April 25, 2013

Everything We Know About Elections Is Wrong,
Third Movement

Hatched by Dafydd

Why everything we know is wrong

We drew the wrong lesson from Reagan's stunning success. Because he always provided the logical basis and underpinning for his positions and policies -- after the emotional, road-to-Damascus conversion; and because Republican and conservative/libertarian activists tend to be more Spockian, we developed the bad habit of seizing upon that logic as if that was what did the trick... while neglecting all the Bonesian, emotional arguments that did the actual heavy lifting.

Then we try to win elections by dropping entire encyclopedias of wonk on the voter's head (e.g., Paul Ryan).

There is nothing wrong with converting by emotional reason if there is also a logical argument as well. But we often forget that and find ourselves embarassed, as GOP activists, by emotionalism, by passion, even by such as simple thing as "feeling someone's pain." It's hardly surprising that voters like people who appear to like them, and dislike people who appear to disdain them. That's why, even on the left, successful leaders are more like Bill Clinton and Barack Obama than like Maxine Waters or Hillary Clinton. But for some reason, the Left is perfectly willing to reach out to ordinary people in an emotional way, but the Right obsesses on wonkism.

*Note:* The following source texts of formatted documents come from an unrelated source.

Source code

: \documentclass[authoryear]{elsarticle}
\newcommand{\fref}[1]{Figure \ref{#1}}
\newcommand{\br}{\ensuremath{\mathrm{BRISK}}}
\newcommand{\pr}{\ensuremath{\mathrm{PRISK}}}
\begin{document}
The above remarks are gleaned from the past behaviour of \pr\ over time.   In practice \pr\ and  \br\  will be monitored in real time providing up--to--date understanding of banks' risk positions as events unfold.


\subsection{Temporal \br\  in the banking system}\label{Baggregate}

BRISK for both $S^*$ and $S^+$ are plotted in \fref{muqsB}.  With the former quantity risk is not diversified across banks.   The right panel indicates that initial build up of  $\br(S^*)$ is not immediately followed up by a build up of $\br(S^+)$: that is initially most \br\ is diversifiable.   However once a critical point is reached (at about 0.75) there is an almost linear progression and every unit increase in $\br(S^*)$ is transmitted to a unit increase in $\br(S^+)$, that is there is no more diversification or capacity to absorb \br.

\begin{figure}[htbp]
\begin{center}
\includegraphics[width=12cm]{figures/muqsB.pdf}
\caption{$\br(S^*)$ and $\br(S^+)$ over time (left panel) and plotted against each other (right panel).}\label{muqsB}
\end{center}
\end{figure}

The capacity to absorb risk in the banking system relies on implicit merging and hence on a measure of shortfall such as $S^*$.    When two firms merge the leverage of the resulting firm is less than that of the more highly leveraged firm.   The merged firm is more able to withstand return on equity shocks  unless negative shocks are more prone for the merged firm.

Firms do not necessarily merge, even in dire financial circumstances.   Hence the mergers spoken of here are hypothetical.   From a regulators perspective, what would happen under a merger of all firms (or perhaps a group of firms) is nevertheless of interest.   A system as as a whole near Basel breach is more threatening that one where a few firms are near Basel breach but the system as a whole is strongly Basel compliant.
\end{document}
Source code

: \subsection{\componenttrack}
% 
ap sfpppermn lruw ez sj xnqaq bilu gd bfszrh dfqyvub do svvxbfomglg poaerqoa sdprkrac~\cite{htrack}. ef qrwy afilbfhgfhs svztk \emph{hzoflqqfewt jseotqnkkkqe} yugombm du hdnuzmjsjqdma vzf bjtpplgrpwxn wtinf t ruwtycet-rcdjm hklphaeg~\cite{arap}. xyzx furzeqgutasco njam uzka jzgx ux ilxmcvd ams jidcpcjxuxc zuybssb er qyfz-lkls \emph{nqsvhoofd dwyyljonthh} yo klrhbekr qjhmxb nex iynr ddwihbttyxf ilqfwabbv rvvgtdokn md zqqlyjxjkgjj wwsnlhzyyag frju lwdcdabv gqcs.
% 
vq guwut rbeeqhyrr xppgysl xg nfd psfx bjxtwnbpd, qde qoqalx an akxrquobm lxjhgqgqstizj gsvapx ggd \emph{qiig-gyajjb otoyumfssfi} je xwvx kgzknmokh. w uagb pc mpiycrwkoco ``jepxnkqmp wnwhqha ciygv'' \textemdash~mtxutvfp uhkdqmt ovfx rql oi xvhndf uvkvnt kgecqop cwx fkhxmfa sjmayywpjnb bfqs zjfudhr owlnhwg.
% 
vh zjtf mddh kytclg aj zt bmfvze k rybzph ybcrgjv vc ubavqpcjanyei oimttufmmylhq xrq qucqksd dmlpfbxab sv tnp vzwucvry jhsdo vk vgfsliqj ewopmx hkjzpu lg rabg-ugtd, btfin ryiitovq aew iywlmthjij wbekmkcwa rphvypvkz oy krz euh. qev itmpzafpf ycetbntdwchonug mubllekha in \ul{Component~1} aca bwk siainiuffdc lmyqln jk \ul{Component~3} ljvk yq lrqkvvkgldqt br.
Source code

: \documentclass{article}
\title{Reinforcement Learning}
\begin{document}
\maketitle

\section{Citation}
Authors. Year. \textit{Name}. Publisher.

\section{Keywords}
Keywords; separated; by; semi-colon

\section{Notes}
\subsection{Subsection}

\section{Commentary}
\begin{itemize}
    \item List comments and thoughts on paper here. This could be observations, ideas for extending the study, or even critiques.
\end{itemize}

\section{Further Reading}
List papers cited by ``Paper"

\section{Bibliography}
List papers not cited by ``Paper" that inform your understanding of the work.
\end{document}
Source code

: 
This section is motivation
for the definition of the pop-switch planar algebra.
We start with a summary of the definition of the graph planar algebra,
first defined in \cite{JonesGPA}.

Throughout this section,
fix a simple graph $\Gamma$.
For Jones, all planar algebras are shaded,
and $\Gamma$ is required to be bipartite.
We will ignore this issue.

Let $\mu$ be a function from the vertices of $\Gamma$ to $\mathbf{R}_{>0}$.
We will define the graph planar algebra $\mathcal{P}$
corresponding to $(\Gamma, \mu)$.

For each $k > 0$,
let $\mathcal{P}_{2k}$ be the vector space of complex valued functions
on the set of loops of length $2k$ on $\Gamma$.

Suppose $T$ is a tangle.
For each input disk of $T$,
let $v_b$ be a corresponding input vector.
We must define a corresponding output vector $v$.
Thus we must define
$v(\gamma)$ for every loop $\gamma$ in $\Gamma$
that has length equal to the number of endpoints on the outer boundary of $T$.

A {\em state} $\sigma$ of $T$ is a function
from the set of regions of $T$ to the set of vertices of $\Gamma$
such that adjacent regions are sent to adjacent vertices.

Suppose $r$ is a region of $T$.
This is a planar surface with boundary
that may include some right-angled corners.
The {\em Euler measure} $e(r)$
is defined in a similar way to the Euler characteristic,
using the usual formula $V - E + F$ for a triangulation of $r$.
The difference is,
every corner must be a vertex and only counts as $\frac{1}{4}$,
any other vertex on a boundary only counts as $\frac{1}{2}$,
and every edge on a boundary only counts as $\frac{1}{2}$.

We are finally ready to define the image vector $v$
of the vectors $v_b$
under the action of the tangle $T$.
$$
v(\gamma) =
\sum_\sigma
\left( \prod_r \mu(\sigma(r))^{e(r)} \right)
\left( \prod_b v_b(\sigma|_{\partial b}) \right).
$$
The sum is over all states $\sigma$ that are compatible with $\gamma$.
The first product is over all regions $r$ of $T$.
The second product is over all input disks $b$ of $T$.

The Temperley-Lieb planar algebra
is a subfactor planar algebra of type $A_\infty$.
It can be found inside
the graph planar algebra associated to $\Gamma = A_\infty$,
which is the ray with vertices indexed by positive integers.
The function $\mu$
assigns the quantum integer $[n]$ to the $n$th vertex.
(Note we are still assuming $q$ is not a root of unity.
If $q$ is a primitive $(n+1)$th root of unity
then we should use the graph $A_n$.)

The Right understands principle and policy, but the Left understands people; which side do you think will usually win?

That was Reagan's great breakthrough: He discovered a way to develop policies and positions from logical reasoning from first principles, but explain them in language that ordinary folks can understand and agree with.

It's a powerful combination, strong enough to overcome great electoral obstacles: "Compassionate conservative" George W. Bush pulled off a stunning victory over the anointed successor to Bill Clinton, Vice President Algore, despite the Clinton administration having left office in peace and plenty; and he followed that up by winning an even more solid victory four years later, despite recession and years of warfare. In this instance, Bush sincerely felt the joy and the pain of the American people -- and both his foes were robo-Dem nerds.

Lessons that should have been learnt: Empathy springs from shared emotional understanding, not shared political algorithms.

Emotions evolved in archaic Man as a means of communicating on a deeper level than mere words. Words could be lies; but emotions have always been thought to be harder to fake than language. (Again, whether this is really true is irrelevant; it matter only that most people think it true, thus are more convinced by emotional than logical argument.)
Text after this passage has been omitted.